Word for word, retype the tail of the data below, starting with the line that has "<p>Finally, just for" and including the last line.

[[ Data shown open ]]

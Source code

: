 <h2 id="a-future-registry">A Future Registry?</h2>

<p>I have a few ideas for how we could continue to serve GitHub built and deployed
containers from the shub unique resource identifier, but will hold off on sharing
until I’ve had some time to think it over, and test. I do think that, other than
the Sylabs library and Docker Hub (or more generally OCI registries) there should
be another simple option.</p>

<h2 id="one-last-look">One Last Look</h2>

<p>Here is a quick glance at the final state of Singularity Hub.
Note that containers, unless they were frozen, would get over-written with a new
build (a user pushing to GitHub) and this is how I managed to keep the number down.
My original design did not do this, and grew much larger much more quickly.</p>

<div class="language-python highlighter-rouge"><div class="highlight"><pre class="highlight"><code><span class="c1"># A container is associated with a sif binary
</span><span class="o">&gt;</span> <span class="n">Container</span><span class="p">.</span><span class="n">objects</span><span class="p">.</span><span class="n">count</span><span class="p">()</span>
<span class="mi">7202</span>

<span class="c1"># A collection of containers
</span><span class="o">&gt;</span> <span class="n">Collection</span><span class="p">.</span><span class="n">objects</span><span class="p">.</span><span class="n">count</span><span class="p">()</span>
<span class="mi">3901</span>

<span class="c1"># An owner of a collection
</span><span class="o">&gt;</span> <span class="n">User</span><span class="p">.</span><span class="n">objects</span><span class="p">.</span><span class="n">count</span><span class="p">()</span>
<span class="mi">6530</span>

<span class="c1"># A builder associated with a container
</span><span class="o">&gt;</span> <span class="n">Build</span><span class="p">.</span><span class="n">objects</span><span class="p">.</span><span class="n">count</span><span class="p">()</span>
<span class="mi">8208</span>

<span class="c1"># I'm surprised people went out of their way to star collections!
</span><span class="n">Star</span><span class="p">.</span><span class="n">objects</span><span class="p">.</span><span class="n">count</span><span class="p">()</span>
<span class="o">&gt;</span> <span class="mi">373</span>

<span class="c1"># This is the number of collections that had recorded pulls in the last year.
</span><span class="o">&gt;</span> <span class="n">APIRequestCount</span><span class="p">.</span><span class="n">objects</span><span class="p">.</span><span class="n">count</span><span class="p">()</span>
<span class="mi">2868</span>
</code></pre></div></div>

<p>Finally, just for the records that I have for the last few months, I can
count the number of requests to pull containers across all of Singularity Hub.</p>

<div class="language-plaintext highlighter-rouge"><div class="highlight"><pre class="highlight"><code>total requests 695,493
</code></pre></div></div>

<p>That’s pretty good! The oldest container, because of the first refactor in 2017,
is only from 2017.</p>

[[ Data shown closed ]]

:: Answer to this problem ::
<p>Finally, just for the records that I have for the last few months, I can
count the number of requests to pull containers across all of Singularity Hub.</p>

<div class="language-plaintext highlighter-rouge"><div class="highlight"><pre class="highlight"><code>total requests 695,493
</code></pre></div></div>

<p>That’s pretty good! The oldest container, because of the first refactor in 2017,
is only from 2017.</p>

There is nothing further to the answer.